[Data for this exercise]
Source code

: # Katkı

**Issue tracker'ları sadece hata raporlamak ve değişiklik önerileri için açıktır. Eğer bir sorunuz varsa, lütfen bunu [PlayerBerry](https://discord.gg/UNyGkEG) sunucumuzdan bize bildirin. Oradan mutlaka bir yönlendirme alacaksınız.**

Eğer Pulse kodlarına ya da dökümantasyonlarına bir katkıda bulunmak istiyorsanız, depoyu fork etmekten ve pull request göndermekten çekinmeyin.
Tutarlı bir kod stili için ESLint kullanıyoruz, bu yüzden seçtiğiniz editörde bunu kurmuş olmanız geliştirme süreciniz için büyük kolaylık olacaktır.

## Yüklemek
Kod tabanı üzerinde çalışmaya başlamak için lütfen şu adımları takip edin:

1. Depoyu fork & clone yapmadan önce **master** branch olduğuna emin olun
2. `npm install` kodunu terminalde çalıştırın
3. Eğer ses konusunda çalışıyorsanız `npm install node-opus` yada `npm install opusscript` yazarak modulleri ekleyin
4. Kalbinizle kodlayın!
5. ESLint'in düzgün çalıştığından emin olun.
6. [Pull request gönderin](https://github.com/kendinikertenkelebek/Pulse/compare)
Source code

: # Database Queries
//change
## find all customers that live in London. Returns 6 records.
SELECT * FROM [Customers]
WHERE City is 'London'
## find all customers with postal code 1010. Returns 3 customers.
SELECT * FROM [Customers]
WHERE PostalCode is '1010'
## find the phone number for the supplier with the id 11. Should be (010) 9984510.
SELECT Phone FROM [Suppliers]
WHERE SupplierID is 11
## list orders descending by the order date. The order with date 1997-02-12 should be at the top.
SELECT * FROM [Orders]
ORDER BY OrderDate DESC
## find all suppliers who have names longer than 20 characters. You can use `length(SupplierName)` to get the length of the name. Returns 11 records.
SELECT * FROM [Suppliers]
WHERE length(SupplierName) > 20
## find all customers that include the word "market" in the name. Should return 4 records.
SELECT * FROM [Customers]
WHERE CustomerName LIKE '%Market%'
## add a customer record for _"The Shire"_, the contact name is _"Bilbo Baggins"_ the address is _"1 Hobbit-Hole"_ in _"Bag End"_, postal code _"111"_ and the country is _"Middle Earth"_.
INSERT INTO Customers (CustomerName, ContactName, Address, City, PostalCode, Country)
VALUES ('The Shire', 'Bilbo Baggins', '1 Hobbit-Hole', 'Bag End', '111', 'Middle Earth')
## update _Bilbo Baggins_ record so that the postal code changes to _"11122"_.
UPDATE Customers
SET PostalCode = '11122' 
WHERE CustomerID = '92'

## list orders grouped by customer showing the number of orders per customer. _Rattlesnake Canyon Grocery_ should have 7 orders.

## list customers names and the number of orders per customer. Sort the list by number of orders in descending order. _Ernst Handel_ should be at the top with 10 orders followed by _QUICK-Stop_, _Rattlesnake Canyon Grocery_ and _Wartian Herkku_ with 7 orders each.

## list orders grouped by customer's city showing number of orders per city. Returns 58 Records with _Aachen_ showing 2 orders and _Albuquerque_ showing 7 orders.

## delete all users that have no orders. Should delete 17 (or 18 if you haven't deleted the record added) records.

[What to produce]
Starting at the line that contains "## list orders grouped by customer's", retype each line through the last one in the records, both included, and add nothing.

[Finished exercise]
## list orders grouped by customer's city showing number of orders per city. Returns 58 Records with _Aachen_ showing 2 orders and _Albuquerque_ showing 7 orders.

## delete all users that have no orders. Should delete 17 (or 18 if you haven't deleted the record added) records.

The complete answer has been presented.